- Task item -
Everything in the listing below has to be repeated exactly, except the pictures.

- Data for this task -
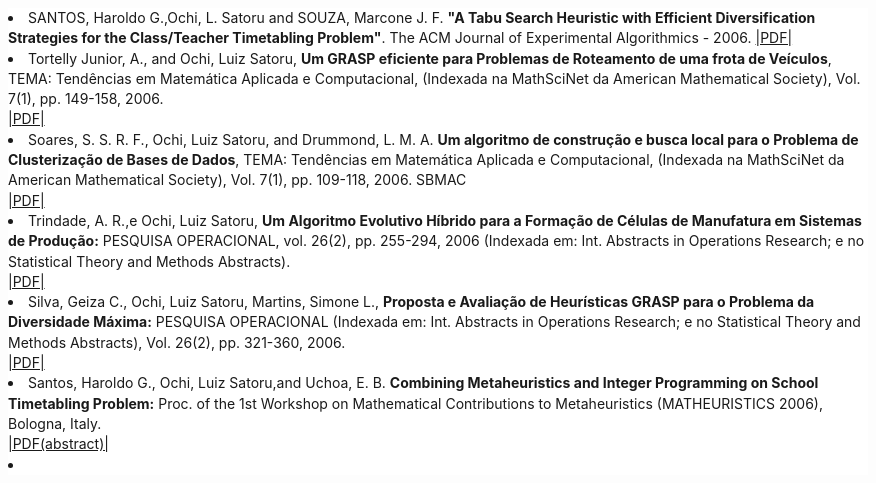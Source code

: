 	
<li>
SANTOS, Haroldo G.,Ochi, L. Satoru and SOUZA, Marcone J. F. <b> "A Tabu
Search Heuristic with Efficient Diversification Strategies for the Class/Teacher Timetabling Problem"</b>.
The ACM Journal of Experimental Algorithmics - 2006.
<a  href="./conteudo/artigos/JEA-ACM-Haroldo.pdf">|PDF|</a></li>
</li>



<li>
Tortelly Junior, A., and Ochi, Luiz Satoru, <b>Um GRASP eficiente para Problemas de Roteamento de uma frota de
Veículos</b>, TEMA: Tendências em Matemática Aplicada e Computacional,
(Indexada na MathSciNet da American Mathematical Society), Vol. 7(1), pp. 149-158, 2006.
</li><a href="./conteudo/artigos/TEMA-ALOISIO.PDF">|PDF|</a></li>
</li>

<li>
Soares, S. S. R. F., Ochi, Luiz Satoru, and Drummond, L. M. A. <b>Um algoritmo de construção e busca local para o 
Problema de Clusterização de Bases de Dados</b>, TEMA: Tendências em Matemática Aplicada e Computacional,
(Indexada na MathSciNet da American Mathematical Society), Vol. 7(1), pp. 109-118, 2006. SBMAC
</li><a href="./conteudo/artigos/TEMA-Stenio.pdf">|PDF|</a></li>
</li>

<li>
Trindade, A. R.,e Ochi, Luiz Satoru, <b>Um Algoritmo Evolutivo Híbrido para a Formação de Células de Manufatura
em Sistemas de Produção:</b> PESQUISA OPERACIONAL, vol. 26(2), pp. 255-294, 2006 (Indexada em: Int. Abstracts in Operations Research; e no
Statistical Theory and Methods Abstracts).
</li><a href="./conteudo/artigos/XPesquisaOperacional-Athila.pdf">|PDF|</a></li>
</li>

<li>
Silva, Geiza C., Ochi, Luiz Satoru, Martins, Simone L., <b>Proposta e Avaliação de Heurísticas GRASP para o Problema
da Diversidade Máxima:</b> PESQUISA OPERACIONAL (Indexada em: Int. Abstracts in Operations Research; e no
Statistical Theory and Methods Abstracts), Vol. 26(2), pp. 321-360, 2006.
</li><a href="./conteudo/artigos/PesquisaOperacional-Geiza.pdf">|PDF|</a></li>
</li>

<li>
Santos, Haroldo G., Ochi, Luiz Satoru,and Uchoa, E. B. <b>Combining Metaheuristics and Integer Programming
on School Timetabling Problem:</b> Proc. of the 1st Workshop on Mathematical Contributions to Metaheuristics 
(MATHEURISTICS 2006), Bologna, Italy.
</li><a href="./conteudo/artigos/Matheuristics2006.pdf">|PDF(abstract)|</a>
</li>

<li>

- Response to the task -
Source code

: 	
<li>
SANTOS, Haroldo G.,Ochi, L. Satoru and SOUZA, Marcone J. F. <b> "A Tabu
Search Heuristic with Efficient Diversification Strategies for the Class/Teacher Timetabling Problem"</b>.
The ACM Journal of Experimental Algorithmics - 2006.
<a  href="./conteudo/artigos/JEA-ACM-Haroldo.pdf">|PDF|</a></li>
</li>



<li>
Tortelly Junior, A., and Ochi, Luiz Satoru, <b>Um GRASP eficiente para Problemas de Roteamento de uma frota de
Veículos</b>, TEMA: Tendências em Matemática Aplicada e Computacional,
(Indexada na MathSciNet da American Mathematical Society), Vol. 7(1), pp. 149-158, 2006.
</li><a href="./conteudo/artigos/TEMA-ALOISIO.PDF">|PDF|</a></li>
</li>

<li>
Soares, S. S. R. F., Ochi, Luiz Satoru, and Drummond, L. M. A. <b>Um algoritmo de construção e busca local para o 
Problema de Clusterização de Bases de Dados</b>, TEMA: Tendências em Matemática Aplicada e Computacional,
(Indexada na MathSciNet da American Mathematical Society), Vol. 7(1), pp. 109-118, 2006. SBMAC
</li><a href="./conteudo/artigos/TEMA-Stenio.pdf">|PDF|</a></li>
</li>

<li>
Trindade, A. R.,e Ochi, Luiz Satoru, <b>Um Algoritmo Evolutivo Híbrido para a Formação de Células de Manufatura
em Sistemas de Produção:</b> PESQUISA OPERACIONAL, vol. 26(2), pp. 255-294, 2006 (Indexada em: Int. Abstracts in Operations Research; e no
Statistical Theory and Methods Abstracts).
</li><a href="./conteudo/artigos/XPesquisaOperacional-Athila.pdf">|PDF|</a></li>
</li>

<li>
Silva, Geiza C., Ochi, Luiz Satoru, Martins, Simone L., <b>Proposta e Avaliação de Heurísticas GRASP para o Problema
da Diversidade Máxima:</b> PESQUISA OPERACIONAL (Indexada em: Int. Abstracts in Operations Research; e no
Statistical Theory and Methods Abstracts), Vol. 26(2), pp. 321-360, 2006.
</li><a href="./conteudo/artigos/PesquisaOperacional-Geiza.pdf">|PDF|</a></li>
</li>

<li>
Santos, Haroldo G., Ochi, Luiz Satoru,and Uchoa, E. B. <b>Combining Metaheuristics and Integer Programming
on School Timetabling Problem:</b> Proc. of the 1st Workshop on Mathematical Contributions to Metaheuristics 
(MATHEURISTICS 2006), Bologna, Italy.
</li><a href="./conteudo/artigos/Matheuristics2006.pdf">|PDF(abstract)|</a>
</li>

<li>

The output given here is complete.